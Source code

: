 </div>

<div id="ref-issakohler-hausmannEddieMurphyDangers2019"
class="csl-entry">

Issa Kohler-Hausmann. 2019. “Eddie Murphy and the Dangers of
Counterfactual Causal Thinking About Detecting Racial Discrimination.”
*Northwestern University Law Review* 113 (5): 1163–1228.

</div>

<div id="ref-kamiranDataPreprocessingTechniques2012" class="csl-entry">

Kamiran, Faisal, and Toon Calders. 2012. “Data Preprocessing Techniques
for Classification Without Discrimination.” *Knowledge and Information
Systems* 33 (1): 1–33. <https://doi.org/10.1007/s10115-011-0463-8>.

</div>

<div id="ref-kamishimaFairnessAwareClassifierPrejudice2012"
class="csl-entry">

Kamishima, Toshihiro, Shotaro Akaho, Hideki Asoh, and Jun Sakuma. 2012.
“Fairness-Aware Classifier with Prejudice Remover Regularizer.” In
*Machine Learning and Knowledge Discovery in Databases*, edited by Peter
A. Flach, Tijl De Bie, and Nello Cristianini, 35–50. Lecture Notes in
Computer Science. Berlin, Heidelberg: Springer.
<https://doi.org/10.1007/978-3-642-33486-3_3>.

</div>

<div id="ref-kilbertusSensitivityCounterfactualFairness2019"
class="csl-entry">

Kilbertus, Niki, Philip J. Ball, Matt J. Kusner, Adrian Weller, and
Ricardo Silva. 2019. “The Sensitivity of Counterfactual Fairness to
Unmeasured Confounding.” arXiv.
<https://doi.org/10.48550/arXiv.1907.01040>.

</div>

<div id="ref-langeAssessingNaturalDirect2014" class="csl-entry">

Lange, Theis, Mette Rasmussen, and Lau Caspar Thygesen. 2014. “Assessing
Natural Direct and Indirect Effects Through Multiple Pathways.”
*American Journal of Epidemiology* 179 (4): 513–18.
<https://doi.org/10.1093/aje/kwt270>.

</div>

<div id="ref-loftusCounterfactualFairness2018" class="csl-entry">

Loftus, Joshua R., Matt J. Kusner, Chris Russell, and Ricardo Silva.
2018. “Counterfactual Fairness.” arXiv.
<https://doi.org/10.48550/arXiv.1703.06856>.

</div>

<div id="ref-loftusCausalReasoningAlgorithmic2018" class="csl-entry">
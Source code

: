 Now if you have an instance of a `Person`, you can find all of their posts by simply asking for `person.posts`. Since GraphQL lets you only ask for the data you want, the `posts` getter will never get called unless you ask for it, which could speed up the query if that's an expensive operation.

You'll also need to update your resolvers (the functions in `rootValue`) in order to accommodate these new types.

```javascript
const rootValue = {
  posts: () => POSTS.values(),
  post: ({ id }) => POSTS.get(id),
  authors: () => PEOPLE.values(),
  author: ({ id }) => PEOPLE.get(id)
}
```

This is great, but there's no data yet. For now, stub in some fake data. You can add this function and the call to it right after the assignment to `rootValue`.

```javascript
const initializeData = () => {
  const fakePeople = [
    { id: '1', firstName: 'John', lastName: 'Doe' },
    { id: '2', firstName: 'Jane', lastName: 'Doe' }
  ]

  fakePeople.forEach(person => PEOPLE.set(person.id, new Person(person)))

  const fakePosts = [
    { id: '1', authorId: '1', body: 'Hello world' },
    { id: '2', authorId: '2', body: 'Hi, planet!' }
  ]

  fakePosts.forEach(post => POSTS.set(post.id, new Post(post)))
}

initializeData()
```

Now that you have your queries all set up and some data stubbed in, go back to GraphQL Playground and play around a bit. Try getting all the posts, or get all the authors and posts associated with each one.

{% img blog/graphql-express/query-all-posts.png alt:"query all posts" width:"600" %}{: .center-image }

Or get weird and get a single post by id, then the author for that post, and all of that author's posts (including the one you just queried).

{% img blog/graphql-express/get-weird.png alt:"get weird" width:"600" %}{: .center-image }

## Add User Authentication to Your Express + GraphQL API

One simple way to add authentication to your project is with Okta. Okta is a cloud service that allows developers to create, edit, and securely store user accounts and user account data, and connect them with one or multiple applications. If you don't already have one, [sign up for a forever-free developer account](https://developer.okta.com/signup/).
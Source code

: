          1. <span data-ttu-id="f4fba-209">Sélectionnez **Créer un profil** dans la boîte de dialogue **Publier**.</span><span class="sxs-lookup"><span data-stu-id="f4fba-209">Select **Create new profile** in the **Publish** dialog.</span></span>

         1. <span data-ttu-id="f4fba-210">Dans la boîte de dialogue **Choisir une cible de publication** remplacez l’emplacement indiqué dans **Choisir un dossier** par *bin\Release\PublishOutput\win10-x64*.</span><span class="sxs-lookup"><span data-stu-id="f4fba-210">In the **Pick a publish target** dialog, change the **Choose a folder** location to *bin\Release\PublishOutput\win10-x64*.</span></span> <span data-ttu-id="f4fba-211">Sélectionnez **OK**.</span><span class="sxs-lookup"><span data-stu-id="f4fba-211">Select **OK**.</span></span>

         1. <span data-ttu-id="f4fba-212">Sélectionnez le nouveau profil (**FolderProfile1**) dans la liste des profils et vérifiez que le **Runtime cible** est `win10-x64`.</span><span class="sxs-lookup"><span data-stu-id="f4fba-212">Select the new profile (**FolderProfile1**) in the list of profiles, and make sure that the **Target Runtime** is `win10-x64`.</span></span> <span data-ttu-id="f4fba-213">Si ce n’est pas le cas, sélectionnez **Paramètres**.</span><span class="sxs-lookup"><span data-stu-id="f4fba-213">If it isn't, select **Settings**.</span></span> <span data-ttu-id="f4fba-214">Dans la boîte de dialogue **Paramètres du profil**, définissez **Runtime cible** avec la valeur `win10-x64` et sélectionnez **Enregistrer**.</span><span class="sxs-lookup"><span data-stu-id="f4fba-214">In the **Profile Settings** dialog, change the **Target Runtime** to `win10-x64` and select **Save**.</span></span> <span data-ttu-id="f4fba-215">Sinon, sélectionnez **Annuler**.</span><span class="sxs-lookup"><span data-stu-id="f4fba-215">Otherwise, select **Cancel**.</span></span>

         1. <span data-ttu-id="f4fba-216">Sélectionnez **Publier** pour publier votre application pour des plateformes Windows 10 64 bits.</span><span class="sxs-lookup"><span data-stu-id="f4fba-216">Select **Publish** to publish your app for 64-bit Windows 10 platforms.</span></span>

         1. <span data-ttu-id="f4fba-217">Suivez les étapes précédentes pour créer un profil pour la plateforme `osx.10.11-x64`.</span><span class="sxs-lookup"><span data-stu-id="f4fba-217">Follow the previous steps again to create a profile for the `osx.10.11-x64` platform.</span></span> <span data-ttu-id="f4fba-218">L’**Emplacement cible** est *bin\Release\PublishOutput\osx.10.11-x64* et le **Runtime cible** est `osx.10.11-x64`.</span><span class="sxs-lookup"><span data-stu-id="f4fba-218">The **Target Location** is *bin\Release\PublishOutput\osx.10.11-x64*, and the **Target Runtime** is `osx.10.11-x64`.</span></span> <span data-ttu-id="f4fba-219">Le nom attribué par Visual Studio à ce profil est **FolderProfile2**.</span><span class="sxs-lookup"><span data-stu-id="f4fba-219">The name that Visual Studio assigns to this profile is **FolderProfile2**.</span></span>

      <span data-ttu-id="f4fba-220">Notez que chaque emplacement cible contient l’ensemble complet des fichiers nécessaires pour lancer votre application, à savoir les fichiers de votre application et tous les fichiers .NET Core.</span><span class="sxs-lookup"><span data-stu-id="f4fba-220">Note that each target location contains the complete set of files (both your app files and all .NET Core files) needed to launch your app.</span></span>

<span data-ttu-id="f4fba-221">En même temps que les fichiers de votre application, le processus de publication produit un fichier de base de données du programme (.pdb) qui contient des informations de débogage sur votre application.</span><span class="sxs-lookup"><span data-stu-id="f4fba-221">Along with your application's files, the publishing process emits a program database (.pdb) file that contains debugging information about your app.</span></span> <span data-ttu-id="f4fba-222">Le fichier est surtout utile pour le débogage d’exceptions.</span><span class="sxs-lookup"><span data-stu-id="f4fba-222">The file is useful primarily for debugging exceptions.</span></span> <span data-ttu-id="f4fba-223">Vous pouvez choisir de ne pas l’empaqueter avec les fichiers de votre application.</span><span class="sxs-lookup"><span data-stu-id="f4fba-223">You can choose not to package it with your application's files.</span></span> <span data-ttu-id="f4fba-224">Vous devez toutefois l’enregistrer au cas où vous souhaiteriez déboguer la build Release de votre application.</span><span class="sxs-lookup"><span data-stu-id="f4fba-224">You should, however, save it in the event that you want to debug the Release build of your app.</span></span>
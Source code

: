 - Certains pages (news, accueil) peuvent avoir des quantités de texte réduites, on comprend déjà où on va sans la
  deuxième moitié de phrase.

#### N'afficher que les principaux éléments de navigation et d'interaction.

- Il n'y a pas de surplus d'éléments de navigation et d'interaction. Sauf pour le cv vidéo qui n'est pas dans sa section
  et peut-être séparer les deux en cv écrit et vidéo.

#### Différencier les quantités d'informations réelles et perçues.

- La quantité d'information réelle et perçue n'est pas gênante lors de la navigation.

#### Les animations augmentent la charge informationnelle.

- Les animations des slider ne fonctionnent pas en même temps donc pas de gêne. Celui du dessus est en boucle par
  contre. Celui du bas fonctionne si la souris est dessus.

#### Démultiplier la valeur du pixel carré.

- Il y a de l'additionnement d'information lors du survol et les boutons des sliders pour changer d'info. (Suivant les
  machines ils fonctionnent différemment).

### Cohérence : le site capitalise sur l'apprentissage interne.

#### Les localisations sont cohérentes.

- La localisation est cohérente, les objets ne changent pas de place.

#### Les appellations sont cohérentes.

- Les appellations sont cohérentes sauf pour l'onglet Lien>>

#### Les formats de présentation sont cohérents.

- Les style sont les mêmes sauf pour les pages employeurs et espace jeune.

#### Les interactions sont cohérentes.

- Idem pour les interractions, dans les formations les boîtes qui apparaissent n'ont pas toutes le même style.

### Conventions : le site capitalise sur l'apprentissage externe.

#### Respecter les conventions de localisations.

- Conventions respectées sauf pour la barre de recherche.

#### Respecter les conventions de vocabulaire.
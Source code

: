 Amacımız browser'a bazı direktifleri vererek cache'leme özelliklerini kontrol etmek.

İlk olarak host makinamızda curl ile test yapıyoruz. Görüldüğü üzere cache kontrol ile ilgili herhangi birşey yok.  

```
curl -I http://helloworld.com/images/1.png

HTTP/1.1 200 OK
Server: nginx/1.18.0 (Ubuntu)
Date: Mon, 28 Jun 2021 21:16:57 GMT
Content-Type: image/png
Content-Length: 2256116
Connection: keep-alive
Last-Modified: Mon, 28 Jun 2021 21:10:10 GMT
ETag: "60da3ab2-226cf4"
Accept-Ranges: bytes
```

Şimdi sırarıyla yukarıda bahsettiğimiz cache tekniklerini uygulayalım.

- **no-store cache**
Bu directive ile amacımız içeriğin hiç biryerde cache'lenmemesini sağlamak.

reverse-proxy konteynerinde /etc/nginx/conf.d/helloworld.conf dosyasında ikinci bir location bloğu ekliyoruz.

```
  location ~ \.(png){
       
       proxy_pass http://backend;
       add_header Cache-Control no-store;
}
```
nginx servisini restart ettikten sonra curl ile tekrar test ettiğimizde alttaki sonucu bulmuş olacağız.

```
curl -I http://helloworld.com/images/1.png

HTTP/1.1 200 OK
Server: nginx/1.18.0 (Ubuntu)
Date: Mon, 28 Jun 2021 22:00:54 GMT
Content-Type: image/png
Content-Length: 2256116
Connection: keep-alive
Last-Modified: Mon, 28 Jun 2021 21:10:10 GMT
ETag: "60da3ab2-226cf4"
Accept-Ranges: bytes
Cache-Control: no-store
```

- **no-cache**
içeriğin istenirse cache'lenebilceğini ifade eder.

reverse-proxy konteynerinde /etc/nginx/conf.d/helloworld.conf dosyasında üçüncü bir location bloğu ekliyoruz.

#####

Every line from the top of the material through the line containing "179 (4): 513–18." must be transcribed exactly, and no other line may appear.

Exercise result
Source code

: </div>

<div id="ref-issakohler-hausmannEddieMurphyDangers2019"
class="csl-entry">

Issa Kohler-Hausmann. 2019. “Eddie Murphy and the Dangers of
Counterfactual Causal Thinking About Detecting Racial Discrimination.”
*Northwestern University Law Review* 113 (5): 1163–1228.

</div>

<div id="ref-kamiranDataPreprocessingTechniques2012" class="csl-entry">

Kamiran, Faisal, and Toon Calders. 2012. “Data Preprocessing Techniques
for Classification Without Discrimination.” *Knowledge and Information
Systems* 33 (1): 1–33. <https://doi.org/10.1007/s10115-011-0463-8>.

</div>

<div id="ref-kamishimaFairnessAwareClassifierPrejudice2012"
class="csl-entry">

Kamishima, Toshihiro, Shotaro Akaho, Hideki Asoh, and Jun Sakuma. 2012.
“Fairness-Aware Classifier with Prejudice Remover Regularizer.” In
*Machine Learning and Knowledge Discovery in Databases*, edited by Peter
A. Flach, Tijl De Bie, and Nello Cristianini, 35–50. Lecture Notes in
Computer Science. Berlin, Heidelberg: Springer.
<https://doi.org/10.1007/978-3-642-33486-3_3>.

</div>

<div id="ref-kilbertusSensitivityCounterfactualFairness2019"
class="csl-entry">

Kilbertus, Niki, Philip J. Ball, Matt J. Kusner, Adrian Weller, and
Ricardo Silva. 2019. “The Sensitivity of Counterfactual Fairness to
Unmeasured Confounding.” arXiv.
<https://doi.org/10.48550/arXiv.1907.01040>.

</div>

<div id="ref-langeAssessingNaturalDirect2014" class="csl-entry">

Lange, Theis, Mette Rasmussen, and Lau Caspar Thygesen. 2014. “Assessing
Natural Direct and Indirect Effects Through Multiple Pathways.”
*American Journal of Epidemiology* 179 (4): 513–18.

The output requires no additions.